** TASK INPUTS follows **
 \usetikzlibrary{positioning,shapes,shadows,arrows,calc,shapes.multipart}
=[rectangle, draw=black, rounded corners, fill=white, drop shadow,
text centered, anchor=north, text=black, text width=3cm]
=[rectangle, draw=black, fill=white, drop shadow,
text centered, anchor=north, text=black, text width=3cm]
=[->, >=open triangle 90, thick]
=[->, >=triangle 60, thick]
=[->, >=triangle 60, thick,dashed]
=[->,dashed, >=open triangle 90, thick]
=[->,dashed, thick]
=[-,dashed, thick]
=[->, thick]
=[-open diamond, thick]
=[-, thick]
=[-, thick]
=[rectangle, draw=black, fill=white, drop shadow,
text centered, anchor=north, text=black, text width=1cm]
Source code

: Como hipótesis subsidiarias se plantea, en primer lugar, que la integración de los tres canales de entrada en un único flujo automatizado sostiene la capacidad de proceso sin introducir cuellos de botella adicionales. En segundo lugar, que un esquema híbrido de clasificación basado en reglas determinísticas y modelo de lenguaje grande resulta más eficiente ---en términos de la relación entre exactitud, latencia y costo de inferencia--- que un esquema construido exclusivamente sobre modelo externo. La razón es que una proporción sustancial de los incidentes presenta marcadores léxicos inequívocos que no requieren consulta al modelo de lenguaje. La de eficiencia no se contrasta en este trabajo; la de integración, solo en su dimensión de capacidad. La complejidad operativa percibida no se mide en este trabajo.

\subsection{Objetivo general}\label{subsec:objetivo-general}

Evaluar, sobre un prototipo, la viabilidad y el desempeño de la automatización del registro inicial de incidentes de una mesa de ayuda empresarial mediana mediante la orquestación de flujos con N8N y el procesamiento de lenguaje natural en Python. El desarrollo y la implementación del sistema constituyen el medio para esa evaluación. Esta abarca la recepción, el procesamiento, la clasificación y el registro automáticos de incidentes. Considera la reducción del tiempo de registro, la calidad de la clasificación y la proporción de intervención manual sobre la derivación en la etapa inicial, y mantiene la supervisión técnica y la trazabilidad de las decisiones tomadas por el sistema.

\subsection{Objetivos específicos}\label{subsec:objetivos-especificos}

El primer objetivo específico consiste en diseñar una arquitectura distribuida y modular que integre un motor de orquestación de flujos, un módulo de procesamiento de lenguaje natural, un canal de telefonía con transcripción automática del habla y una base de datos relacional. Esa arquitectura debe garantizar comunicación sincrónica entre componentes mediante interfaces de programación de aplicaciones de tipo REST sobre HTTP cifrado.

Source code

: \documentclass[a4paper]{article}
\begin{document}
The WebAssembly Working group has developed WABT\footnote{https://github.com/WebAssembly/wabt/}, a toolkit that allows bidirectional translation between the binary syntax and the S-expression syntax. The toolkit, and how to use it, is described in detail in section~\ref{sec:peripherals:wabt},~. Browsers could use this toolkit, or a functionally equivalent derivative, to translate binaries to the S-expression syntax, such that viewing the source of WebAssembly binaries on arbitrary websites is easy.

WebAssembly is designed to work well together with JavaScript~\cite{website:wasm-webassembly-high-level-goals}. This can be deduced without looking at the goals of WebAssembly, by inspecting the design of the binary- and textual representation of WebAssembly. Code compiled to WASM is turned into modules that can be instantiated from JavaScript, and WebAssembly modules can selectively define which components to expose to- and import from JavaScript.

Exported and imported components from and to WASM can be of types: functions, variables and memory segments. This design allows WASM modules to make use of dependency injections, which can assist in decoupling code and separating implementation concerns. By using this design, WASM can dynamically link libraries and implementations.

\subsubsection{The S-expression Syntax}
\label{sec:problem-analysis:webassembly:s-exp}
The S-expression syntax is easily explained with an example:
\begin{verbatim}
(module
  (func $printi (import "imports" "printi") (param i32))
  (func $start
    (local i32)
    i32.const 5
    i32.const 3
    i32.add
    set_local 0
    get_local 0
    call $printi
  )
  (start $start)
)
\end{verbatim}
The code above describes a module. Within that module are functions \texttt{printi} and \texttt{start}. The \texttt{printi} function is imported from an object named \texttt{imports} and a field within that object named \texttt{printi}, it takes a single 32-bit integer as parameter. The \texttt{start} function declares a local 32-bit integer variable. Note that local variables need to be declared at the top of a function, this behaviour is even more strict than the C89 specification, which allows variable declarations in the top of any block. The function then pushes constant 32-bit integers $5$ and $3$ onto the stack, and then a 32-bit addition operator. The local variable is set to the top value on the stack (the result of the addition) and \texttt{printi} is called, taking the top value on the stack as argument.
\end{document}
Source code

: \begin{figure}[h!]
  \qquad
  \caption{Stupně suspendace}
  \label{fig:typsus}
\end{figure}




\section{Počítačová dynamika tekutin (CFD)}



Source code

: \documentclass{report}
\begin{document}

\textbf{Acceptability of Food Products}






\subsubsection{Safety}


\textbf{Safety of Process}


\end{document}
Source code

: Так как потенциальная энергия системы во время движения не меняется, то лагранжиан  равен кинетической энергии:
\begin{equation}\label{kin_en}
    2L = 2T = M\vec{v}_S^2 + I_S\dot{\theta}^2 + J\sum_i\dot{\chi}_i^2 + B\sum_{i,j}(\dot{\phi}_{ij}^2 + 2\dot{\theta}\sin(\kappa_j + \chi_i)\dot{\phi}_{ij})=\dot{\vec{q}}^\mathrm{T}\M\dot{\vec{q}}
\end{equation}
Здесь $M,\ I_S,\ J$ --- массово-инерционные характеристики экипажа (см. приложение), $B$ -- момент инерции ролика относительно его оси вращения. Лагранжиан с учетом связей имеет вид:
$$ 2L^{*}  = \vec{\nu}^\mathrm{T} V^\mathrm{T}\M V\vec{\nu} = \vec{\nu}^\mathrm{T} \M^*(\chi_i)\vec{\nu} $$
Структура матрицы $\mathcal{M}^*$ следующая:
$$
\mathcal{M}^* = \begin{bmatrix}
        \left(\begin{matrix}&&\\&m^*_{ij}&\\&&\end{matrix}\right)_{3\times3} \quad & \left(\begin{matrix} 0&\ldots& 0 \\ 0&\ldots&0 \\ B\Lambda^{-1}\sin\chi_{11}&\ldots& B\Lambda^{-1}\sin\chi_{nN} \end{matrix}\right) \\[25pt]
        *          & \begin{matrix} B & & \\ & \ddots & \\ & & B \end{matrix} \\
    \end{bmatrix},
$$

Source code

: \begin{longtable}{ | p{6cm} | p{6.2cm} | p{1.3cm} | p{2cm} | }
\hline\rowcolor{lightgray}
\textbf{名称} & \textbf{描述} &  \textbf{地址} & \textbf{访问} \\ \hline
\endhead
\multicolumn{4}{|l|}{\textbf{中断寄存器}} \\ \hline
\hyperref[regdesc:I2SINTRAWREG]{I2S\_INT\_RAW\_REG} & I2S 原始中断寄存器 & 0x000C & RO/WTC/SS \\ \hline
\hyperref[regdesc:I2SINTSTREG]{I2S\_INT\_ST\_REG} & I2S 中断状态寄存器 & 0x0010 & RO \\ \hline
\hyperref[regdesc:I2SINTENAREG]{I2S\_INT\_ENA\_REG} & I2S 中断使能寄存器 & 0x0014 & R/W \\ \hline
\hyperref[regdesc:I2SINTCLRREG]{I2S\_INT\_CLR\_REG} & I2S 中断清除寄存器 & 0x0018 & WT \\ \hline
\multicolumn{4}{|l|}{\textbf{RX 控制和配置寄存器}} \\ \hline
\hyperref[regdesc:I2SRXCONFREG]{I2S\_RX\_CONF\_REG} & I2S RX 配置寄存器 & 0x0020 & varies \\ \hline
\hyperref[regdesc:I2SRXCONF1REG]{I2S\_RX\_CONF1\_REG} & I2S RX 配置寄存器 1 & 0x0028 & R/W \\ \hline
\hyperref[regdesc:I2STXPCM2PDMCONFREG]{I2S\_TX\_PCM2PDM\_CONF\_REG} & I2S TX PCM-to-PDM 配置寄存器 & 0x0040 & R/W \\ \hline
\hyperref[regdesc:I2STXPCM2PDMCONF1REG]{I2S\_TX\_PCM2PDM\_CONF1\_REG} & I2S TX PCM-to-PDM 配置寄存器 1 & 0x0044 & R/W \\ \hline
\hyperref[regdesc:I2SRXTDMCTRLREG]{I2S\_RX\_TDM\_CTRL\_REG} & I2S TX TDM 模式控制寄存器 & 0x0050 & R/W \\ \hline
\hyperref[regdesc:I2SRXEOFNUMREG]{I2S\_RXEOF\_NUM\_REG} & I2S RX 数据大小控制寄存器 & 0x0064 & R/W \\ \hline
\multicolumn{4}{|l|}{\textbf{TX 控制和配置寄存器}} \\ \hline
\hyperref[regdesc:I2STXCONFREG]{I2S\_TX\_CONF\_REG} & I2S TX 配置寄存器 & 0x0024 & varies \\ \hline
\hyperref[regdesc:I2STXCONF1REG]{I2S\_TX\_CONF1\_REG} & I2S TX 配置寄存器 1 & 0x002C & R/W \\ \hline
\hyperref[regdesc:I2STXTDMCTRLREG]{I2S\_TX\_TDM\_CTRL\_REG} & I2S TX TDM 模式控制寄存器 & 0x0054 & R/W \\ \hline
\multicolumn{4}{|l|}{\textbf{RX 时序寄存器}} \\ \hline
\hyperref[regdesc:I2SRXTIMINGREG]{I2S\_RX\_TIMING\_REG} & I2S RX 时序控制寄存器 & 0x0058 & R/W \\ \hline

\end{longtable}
** End of TASK INPUTS **
→ WORK INSTRUCTION
Search the entries above for the word "textbf", and copy every line where it occurs.

→ EXPECTED ANSWER
\textbf{Acceptability of Food Products}
\textbf{Safety of Process}
\textbf{名称} & \textbf{描述} &  \textbf{地址} & \textbf{访问} \\ \hline
\multicolumn{4}{|l|}{\textbf{中断寄存器}} \\ \hline
\multicolumn{4}{|l|}{\textbf{RX 控制和配置寄存器}} \\ \hline
\multicolumn{4}{|l|}{\textbf{TX 控制和配置寄存器}} \\ \hline
\multicolumn{4}{|l|}{\textbf{RX 时序寄存器}} \\ \hline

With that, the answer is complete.